Clinical, Biochemical, and Genetic Characteristics of “Nonclassic” Apparent Mineralocorticoid Excess Syndrome

• Published in: The journal of clinical endocrinology and metabolism Vol. 104; no. 2; pp. 595 - 603
• Main Authors: Tapia-Castillo, Alejandra, Baudrand, Rene, Vaidya, Anand, Campino, Carmen, Allende, Fidel, Valdivia, Carolina, Vecchiola, Andrea, Lagos, Carlos F, Fuentes, Cristóbal A, Solari, Sandra, Martínez-Aguayo, Alejandro, García, Hernán, Carvajal, Cristian A, Fardella, Carlos E
• Format: Journal Article
• Language: English
• Published: Washington, DC Endocrine Society 01.02.2019; Copyright Oxford University Press; Oxford University Press
• Subjects: 11-beta-Hydroxysteroid Dehydrogenase Type 2 - genetics; 11β-Hydroxysteroid dehydrogenase; Adolescent; Adult; Angiotensin II; Antagonists; Biochemistry; Biomarkers - blood; Blood pressure; Body mass index; C-reactive protein; Cardiovascular diseases; Chile; Cortisol; Cortisone; Cortisone - blood; Cross-Sectional Studies; Endocrine disorders; Enzymes; Excretion; Female; Genes; Genotypes; Hereditary diseases; HSD11B2 gene; Humans; Hypertension; Hypokalemia; Inflammation; Male; Middle Aged; Mineralocorticoid Excess Syndrome, Apparent - blood; Mineralocorticoid Excess Syndrome, Apparent - diagnosis; Mineralocorticoid Excess Syndrome, Apparent - genetics; Pediatrics; Phenotype; Phenotypes; Plasminogen activator inhibitors; Potassium; Primary care; Renin; Young Adult; Youth; Chile
• ISSN: 0021-972X; 1945-7197; 1945-7197
• DOI: 10.1210/jc.2018-01197

Abstract Context Classical apparent mineralocorticoid excess (AME) is a rare recessive disorder, caused by severe 11β-hydroxysteroid dehydrogenase type 2 enzyme (11β-HSD2) deficiency.

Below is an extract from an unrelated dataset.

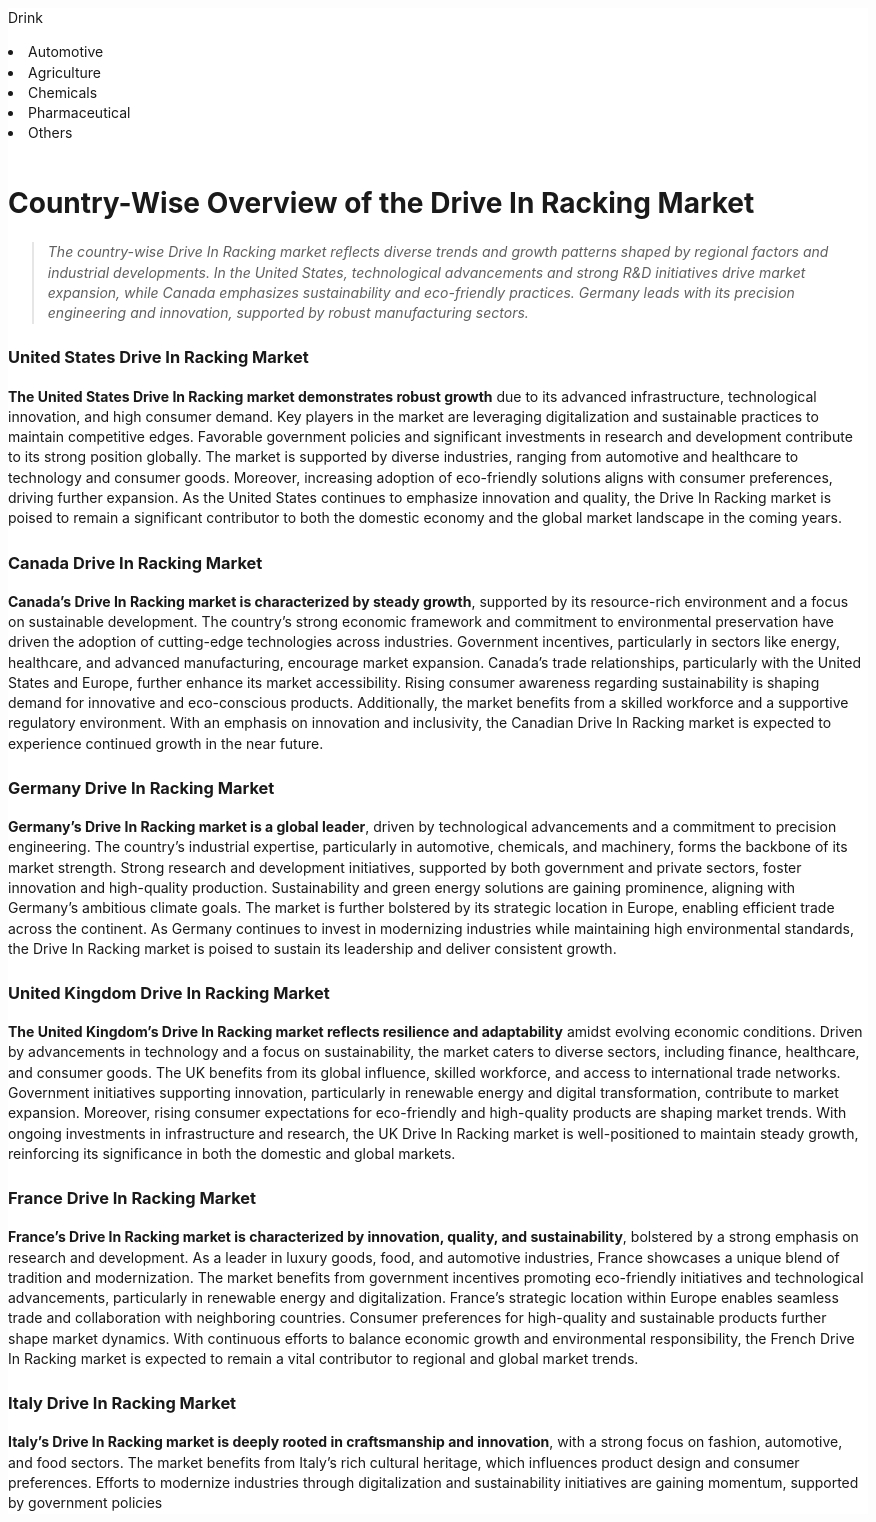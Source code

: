 Drink</li><li>Automotive</li><li>Agriculture</li><li>Chemicals</li><li>Pharmaceutical</li><li>Others</li></ul><h1><span class="">Country-Wise Overview of the Drive In Racking Market<br /></span></h1><blockquote><p><em><span class="">The country-wise Drive In Racking market reflects diverse trends and growth patterns shaped by regional factors and industrial developments. In the United States, technological advancements and strong R&amp;D initiatives drive market expansion, while Canada emphasizes sustainability and eco-friendly practices. Germany leads with its precision engineering and innovation, supported by robust manufacturing sectors.</span></em></p></blockquote><h3><strong>United States Drive In Racking Market</strong></h3><p><strong>The United States Drive In Racking market demonstrates robust growth</strong> due to its advanced infrastructure, technological innovation, and high consumer demand. Key players in the market are leveraging digitalization and sustainable practices to maintain competitive edges. Favorable government policies and significant investments in research and development contribute to its strong position globally. The market is supported by diverse industries, ranging from automotive and healthcare to technology and consumer goods. Moreover, increasing adoption of eco-friendly solutions aligns with consumer preferences, driving further expansion. As the United States continues to emphasize innovation and quality, the Drive In Racking market is poised to remain a significant contributor to both the domestic economy and the global market landscape in the coming years.</p><h3><strong>Canada Drive In Racking Market</strong></h3><p><strong>Canada&rsquo;s Drive In Racking market is characterized by steady growth</strong>, supported by its resource-rich environment and a focus on sustainable development. The country&rsquo;s strong economic framework and commitment to environmental preservation have driven the adoption of cutting-edge technologies across industries. Government incentives, particularly in sectors like energy, healthcare, and advanced manufacturing, encourage market expansion. Canada&rsquo;s trade relationships, particularly with the United States and Europe, further enhance its market accessibility. Rising consumer awareness regarding sustainability is shaping demand for innovative and eco-conscious products. Additionally, the market benefits from a skilled workforce and a supportive regulatory environment. With an emphasis on innovation and inclusivity, the Canadian Drive In Racking market is expected to experience continued growth in the near future.</p><h3><strong>Germany Drive In Racking Market</strong></h3><p><strong>Germany&rsquo;s Drive In Racking market is a global leader</strong>, driven by technological advancements and a commitment to precision engineering. The country&rsquo;s industrial expertise, particularly in automotive, chemicals, and machinery, forms the backbone of its market strength. Strong research and development initiatives, supported by both government and private sectors, foster innovation and high-quality production. Sustainability and green energy solutions are gaining prominence, aligning with Germany&rsquo;s ambitious climate goals. The market is further bolstered by its strategic location in Europe, enabling efficient trade across the continent. As Germany continues to invest in modernizing industries while maintaining high environmental standards, the Drive In Racking market is poised to sustain its leadership and deliver consistent growth.</p><h3><strong>United Kingdom Drive In Racking Market</strong></h3><p><strong>The United Kingdom&rsquo;s Drive In Racking market reflects resilience and adaptability</strong> amidst evolving economic conditions. Driven by advancements in technology and a focus on sustainability, the market caters to diverse sectors, including finance, healthcare, and consumer goods. The UK benefits from its global influence, skilled workforce, and access to international trade networks. Government initiatives supporting innovation, particularly in renewable energy and digital transformation, contribute to market expansion. Moreover, rising consumer expectations for eco-friendly and high-quality products are shaping market trends. With ongoing investments in infrastructure and research, the UK Drive In Racking market is well-positioned to maintain steady growth, reinforcing its significance in both the domestic and global markets.</p><h3><strong>France Drive In Racking Market</strong></h3><p><strong>France&rsquo;s Drive In Racking market is characterized by innovation, quality, and sustainability</strong>, bolstered by a strong emphasis on research and development. As a leader in luxury goods, food, and automotive industries, France showcases a unique blend of tradition and modernization. The market benefits from government incentives promoting eco-friendly initiatives and technological advancements, particularly in renewable energy and digitalization. France&rsquo;s strategic location within Europe enables seamless trade and collaboration with neighboring countries. Consumer preferences for high-quality and sustainable products further shape market dynamics. With continuous efforts to balance economic growth and environmental responsibility, the French Drive In Racking market is expected to remain a vital contributor to regional and global market trends.</p><h3><strong>Italy Drive In Racking Market</strong></h3><p><strong>Italy&rsquo;s Drive In Racking market is deeply rooted in craftsmanship and innovation</strong>, with a strong focus on fashion, automotive, and food sectors. The market benefits from Italy&rsquo;s rich cultural heritage, which influences product design and consumer preferences. Efforts to modernize industries through digitalization and sustainability initiatives are gaining momentum, supported by government policies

AME manifests as low-renin pediatric hypertension, hypokalemia and high cortisol/cortisone (F/E) ratio. Objective To evaluate nonclassic AME (NC-AME) due to partial 11β-HSD2 insufficiency and its association with hypertension, mineralocorticoid receptor (MR) activation, and inflammatory parameters. Design Cross-sectional study. Setting Primary care cohort. Participants We recruited 127 adolescents and adults. Subjects with secondary hypertension were excluded. We measured clinical, biochemical, renal, vascular, and inflammatory variables. Sequencing of HSD11B2 gene was performed in all subjects. Main Outcome Measure NC-AME. Results Serum F/E ratio was positively associated with systolic blood pressure (BP), microalbuminuria, and high-sensitivity C-reactive protein (hs-CRP). Serum cortisone correlated with MR activation parameters even when adjusted for age, body mass index, and sex: lower cortisone with higher potassium excretion (partial r = −0.29, P = 0.002) and with lower plasma renin activity (PRA) (partial r = 0.29, P = 0.001). Consistently, we identified 9 in 127 subjects (7.1%) with high F/E ratios (first quartile) and low cortisone (last quartile), suggestive of NC-AME. These subjects had higher systolic BP, 141.4 ± 25.7 mm Hg vs 127.3 ± 18.1 mm Hg, P = 0.03; lower PRA, 0.36 ± 0.19 ng/L*s vs 0.64 ± 0.47 ng/L*s, P < 0.0001; and greater potassium excretion, microalbuminuria, hs-CRP, and plasminogen activator inhibitor. We only found in 2 out of 9 subjects with NC-AME heterozygous mutations in the HSD11B2 gene. Conclusions These findings suggest a spectrum of partial 11β-HSD2 insufficiency in a primary care cohort without the classic phenotype and genotype of AME. NC-AME may represent a phenotype of MR activation and cardiovascular risk, suggesting that these subjects could be treated with MR antagonists. Our findings demonstrate that nonclassic AME may represent a currently unrecognized phenotype of excess MR activation and cardiovascular risk that may be specifically targeted with MR antagonists.